While Britain continues to persecute people for self-medicating with cannabis, or for simply getting high, we waste a considerable amount of public money every year on policing a victimless crime. Quantifying the economic benefits of legalisation is, inevitably, a case of thinking of a number and doubling it. The Guardian, today, quotes 2013 figures from the Institute for Social and Economic Research at the University of Essex, which estimated that legalising cannabis would save the UK between £500m and £1.25bn in costs, while raising a tax revenue of £400m-£900m.
Whatever the true figures, it is undeniable that cannabis is the most widely-used illegal drug in the UK and that policing its prohibition is a massive, counter-productive drain upon public resources. Whereas the evidence that is now coming in from the four States of the USA that have fully legalised cannabis, making it available to all adults via regulated outlets, is that they are generating phenomenal tax revenues. In Colorado, where voters legalised cannabis in 2012, taxes on weed sales were specifically intended to go toward school construction, but $50 million in recreational pot taxes has been collected in the first year, which is more than the State constitution permits it to take. They’ve raised so much tax revenue in Colorado by legalising pot that the state may offer its taxpayers a rebate.
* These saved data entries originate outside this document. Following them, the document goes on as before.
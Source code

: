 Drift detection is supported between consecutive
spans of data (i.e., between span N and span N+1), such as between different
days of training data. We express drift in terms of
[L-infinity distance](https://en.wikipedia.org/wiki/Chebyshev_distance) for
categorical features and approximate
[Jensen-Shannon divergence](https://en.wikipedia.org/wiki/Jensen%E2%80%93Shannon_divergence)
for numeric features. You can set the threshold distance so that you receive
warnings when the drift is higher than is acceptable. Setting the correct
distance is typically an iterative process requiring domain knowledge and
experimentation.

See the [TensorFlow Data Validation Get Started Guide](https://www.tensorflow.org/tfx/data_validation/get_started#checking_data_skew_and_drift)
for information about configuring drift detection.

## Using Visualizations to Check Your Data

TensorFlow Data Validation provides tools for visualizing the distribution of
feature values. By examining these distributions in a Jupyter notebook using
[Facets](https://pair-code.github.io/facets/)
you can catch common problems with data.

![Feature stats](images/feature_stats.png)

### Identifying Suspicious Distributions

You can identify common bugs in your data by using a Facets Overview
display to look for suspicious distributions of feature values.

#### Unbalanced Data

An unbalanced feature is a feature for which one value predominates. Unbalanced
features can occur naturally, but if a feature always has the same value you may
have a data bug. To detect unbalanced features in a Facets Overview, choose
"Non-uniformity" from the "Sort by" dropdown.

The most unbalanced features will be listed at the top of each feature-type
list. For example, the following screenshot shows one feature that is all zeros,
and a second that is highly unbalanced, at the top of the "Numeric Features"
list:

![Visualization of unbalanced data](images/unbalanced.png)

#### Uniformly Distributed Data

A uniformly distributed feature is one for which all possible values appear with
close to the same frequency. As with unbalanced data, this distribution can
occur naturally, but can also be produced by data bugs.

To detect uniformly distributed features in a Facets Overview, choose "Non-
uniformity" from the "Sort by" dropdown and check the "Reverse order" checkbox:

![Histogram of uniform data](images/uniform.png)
To summarise: cannabis is potentially the most versatile and efficacious medicine and its prohibition benefits no-one except the pharmaceutical industry. While it is not entirely harmless, the prohibition does nothing to make cannabis safer, nor to limit its availability. Cannabis can be bought anywhere, but its quality is highly variable and the people who sell it have few scruples and pay no taxes. It is past time that we end the failed experiment of cannabis prohibition, you must agree.